Na condução da economia, Toranzo, um dos mais prestigiados analistas bolivianos, acredita que o presidente Evo Morales será prudente, até por falta de opção: “O Estado boliviano é muito débil, precisa do apoio da comunidade internacional.”

O que vai ser desse governo?

É um governo muito forte. Tem muita legitimidade eleitoral, controle quase absoluto do Parlamento. Quer fazer uma Assembléia Constituinte para ter ainda mais poder. Um governo assim tem muitas oportunidades para fazer muitas coisas. Um governo que não seja de esquerda não se pode animar a falar de TLC (Tratado de Livre Comércio bilateral com os Estados Unidos, que Evo Morales encarregou o novo embaixador em Washington de negociar). E esse o faz. Governos de esquerda, ao contrário dos de direita, podem controlar movimentos sociais. Tem uma boa engenharia de conduzir suas relações com as empresas internacionais, com a Petrobrás, com a Repsol… Demonstrou que vai seguir cooperando com elas. As empresas vão passar a ganhar menos, mas vão ficar. Esse governo pode se dar muito bem em termos econômicos. No meio do caminho, tem um problema: administrar o Estado. As legitimidades não resistem à má gestão.

O gabinete é muito despreparado, não?

São símbolos sociais. Até agora, não há sinais de que seus integrantes possam se desempenhar bem na gestão pública. Os únicos problemas são os erros que o próprio governo poderá cometer.

O senhor acha que a Assembléia Constituinte conduzirá a Bolívia no caminho da Venezuela, estabelecendo a reeleição presidencial e reforçando o poder do governo?

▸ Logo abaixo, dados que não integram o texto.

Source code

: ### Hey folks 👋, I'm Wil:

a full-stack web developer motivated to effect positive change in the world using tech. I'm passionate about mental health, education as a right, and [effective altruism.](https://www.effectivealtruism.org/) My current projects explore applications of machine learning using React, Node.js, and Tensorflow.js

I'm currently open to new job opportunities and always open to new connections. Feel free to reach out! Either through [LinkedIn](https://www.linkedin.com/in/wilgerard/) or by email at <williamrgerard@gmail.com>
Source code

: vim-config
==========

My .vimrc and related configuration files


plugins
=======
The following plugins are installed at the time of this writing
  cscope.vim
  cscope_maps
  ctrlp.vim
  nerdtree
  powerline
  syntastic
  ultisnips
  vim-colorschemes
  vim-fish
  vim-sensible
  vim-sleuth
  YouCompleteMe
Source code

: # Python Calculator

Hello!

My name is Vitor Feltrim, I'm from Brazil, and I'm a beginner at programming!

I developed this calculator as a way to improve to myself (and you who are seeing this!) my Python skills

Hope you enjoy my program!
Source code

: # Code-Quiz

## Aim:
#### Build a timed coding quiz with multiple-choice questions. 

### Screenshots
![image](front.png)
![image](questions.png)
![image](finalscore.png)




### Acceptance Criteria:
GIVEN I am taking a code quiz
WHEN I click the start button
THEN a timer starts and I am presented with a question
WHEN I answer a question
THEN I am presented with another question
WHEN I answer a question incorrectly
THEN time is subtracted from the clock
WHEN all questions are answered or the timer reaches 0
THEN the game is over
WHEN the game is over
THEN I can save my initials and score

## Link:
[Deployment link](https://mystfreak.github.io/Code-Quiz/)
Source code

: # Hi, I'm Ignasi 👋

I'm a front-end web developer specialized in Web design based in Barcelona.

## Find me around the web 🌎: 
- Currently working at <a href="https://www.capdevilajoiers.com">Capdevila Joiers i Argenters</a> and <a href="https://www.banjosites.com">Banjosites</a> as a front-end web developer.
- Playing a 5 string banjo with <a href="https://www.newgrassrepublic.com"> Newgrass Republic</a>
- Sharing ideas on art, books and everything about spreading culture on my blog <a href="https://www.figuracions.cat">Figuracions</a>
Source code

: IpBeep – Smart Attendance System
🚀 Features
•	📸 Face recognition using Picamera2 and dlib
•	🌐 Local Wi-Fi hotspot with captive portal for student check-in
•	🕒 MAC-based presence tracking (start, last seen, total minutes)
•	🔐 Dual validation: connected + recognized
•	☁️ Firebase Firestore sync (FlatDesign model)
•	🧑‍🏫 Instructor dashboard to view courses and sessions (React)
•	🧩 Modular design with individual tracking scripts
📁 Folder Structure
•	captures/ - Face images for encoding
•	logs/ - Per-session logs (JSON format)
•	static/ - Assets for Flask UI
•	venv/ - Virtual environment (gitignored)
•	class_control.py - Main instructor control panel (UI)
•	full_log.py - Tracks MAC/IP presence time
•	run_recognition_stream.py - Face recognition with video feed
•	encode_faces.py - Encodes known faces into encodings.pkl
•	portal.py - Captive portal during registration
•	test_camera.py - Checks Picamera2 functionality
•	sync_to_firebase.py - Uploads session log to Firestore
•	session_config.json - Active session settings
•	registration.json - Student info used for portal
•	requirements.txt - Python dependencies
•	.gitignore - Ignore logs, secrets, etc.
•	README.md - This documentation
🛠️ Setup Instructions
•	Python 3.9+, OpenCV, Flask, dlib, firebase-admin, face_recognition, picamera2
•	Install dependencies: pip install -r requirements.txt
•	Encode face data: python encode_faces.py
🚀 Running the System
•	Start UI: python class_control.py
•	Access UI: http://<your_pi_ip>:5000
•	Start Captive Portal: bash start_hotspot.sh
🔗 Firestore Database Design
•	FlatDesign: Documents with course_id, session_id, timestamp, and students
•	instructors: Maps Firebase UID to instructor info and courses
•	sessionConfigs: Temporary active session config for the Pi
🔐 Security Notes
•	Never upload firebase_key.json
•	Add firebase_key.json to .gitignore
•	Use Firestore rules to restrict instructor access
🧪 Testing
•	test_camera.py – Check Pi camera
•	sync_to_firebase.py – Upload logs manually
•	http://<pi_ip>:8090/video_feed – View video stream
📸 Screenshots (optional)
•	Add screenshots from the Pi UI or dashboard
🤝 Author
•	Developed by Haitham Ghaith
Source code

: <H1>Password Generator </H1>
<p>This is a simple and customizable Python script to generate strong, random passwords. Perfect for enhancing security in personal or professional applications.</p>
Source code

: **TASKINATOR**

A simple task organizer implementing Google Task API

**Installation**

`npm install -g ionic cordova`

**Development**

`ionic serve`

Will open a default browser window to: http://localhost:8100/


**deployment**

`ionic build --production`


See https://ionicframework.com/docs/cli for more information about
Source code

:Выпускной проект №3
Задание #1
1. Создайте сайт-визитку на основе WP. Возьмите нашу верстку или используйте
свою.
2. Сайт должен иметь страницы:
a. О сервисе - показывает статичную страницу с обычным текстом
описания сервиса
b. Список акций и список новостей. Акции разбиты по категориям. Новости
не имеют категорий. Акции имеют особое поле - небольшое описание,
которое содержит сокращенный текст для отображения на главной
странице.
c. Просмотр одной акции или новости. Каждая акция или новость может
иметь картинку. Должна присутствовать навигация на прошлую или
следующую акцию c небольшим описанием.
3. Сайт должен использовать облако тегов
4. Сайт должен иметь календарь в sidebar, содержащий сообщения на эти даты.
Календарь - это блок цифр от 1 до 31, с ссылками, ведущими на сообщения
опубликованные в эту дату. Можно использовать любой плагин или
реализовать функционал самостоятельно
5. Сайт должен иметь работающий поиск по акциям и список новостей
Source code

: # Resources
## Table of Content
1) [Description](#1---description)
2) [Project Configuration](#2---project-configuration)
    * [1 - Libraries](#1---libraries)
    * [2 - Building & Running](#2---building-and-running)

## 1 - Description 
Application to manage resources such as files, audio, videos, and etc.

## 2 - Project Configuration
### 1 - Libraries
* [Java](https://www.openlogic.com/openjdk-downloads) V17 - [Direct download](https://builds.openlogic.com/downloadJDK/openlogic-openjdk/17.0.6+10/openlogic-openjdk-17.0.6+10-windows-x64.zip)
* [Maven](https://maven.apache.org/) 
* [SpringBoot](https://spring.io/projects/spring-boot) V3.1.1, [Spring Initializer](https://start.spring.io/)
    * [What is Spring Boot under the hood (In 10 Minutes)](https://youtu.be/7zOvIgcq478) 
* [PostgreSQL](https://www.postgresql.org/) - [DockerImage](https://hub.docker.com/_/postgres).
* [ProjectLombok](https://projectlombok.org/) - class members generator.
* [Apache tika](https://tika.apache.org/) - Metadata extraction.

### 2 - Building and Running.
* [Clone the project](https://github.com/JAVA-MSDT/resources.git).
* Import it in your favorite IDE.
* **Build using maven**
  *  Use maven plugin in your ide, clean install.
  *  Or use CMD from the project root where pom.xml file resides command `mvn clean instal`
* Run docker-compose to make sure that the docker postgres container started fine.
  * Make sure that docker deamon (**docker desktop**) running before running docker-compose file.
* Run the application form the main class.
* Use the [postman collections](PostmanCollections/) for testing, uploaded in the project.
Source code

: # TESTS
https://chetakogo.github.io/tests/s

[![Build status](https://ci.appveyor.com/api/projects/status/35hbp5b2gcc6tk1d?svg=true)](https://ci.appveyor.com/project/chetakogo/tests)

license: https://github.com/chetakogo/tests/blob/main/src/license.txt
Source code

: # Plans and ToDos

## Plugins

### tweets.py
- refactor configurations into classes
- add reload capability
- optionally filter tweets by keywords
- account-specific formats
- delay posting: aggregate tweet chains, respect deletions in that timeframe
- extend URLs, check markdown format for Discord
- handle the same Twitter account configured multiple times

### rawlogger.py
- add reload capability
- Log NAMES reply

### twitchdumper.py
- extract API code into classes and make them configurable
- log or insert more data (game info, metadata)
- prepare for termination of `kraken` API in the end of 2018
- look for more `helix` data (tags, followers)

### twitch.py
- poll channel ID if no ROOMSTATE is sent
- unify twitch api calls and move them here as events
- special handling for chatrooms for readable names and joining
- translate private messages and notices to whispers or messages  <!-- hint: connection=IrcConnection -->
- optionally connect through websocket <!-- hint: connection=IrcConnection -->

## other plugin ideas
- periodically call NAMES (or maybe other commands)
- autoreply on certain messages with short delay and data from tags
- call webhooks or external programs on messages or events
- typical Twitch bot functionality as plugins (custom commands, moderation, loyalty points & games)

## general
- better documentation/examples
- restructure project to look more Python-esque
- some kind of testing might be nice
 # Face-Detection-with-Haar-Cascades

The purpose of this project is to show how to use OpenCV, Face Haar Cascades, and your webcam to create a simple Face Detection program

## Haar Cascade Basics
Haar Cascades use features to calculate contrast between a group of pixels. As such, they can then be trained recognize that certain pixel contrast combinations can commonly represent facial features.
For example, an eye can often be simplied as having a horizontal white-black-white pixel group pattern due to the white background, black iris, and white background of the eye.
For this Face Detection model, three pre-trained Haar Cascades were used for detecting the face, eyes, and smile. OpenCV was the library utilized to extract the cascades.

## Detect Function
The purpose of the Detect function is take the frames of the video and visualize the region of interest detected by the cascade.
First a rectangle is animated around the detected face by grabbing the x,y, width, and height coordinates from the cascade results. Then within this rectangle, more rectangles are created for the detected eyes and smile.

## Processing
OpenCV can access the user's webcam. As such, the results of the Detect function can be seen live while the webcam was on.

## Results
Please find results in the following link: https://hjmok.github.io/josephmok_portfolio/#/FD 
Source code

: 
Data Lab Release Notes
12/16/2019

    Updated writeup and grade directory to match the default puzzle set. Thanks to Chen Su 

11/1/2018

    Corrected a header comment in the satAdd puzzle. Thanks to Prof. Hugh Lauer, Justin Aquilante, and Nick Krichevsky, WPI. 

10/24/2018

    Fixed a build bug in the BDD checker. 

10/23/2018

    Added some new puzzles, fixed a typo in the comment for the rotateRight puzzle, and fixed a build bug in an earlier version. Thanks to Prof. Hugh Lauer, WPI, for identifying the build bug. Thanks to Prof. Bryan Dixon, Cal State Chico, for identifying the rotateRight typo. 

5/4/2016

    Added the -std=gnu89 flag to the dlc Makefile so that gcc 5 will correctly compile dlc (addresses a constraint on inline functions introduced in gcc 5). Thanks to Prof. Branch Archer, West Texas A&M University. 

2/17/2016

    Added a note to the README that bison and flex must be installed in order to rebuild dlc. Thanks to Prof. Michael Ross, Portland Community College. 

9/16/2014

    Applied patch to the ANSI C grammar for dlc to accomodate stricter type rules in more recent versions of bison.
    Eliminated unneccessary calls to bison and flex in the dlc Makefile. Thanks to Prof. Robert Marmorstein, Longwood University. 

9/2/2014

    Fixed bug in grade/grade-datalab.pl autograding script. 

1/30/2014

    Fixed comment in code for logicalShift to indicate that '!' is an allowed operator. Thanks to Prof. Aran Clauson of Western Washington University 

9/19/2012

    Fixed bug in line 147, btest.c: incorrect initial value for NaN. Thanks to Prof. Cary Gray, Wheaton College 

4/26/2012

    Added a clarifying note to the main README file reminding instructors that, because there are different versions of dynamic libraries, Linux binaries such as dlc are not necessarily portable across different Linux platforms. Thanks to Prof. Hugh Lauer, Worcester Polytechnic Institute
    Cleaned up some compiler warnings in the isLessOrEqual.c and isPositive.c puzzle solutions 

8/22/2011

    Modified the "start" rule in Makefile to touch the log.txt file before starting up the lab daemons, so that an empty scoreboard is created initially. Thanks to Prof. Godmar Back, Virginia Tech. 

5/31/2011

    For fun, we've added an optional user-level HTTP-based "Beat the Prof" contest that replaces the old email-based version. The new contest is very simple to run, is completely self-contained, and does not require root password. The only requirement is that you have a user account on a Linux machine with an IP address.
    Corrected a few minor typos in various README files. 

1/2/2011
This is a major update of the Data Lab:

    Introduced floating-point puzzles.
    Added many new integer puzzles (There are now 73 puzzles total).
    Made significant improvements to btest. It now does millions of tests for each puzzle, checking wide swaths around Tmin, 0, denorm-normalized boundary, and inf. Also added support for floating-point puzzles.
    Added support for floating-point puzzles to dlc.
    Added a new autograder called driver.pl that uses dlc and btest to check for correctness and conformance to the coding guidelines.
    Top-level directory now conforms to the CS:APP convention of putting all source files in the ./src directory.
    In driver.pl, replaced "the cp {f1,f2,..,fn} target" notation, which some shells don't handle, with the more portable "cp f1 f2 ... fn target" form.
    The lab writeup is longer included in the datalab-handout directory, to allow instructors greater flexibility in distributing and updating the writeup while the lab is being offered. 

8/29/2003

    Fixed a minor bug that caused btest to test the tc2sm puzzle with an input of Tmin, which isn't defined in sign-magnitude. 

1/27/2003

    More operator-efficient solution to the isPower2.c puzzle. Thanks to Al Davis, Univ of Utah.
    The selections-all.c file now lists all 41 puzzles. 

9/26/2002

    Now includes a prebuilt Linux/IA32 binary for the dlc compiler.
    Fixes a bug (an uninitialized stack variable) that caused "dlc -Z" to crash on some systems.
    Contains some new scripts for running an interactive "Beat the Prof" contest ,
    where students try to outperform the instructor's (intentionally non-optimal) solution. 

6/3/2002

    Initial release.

Vitórias absolutas provocam desejos de um poder ainda mais absoluto, e por isso podem conduzir ao autoritarismo. Foi o que aconteceu na Venezuela. Essa é uma possibilidade. A outra é que o povo procure contrabalançar esse poder votando na oposição. Foi o que aconteceu nessas eleições (de 18 dezembro) em relação aos governadores. O fato de Evo Morales ter recebido 54% dos votos não significa que toda essa parcela do eleitorado acredite no programa dele. Foi também um voto contra Jorge Quiroga (presidente entre 2001 e 2002 e candidato pelo partido Podemos), contra os partidos tradicionais, contra a velha política e a guerra suja.

Na política econômica, o senhor acha que ele será prudente, como o presidente Lula?

É obrigado a ser prudente, porque o Estado boliviano é muito débil, precisa do apoio da comunidade internacional. O Banco Central é independente, e esperamos que isso não mude.

A reação dos militares contra as nomeações para o comando são isoladas, da parte dos que se sentiram prejudicados, ou há algum ruído na corporação?

 

É difícil saber. É provável que haja ruídos dentro da corporação. Os militares disseram que o presidente violou o Estatuto ao saltar a ordem de promoção da carreira; Morales disse que não. Isso gera incômodo. Mas não é nada que venha a ter conseqüências mais graves.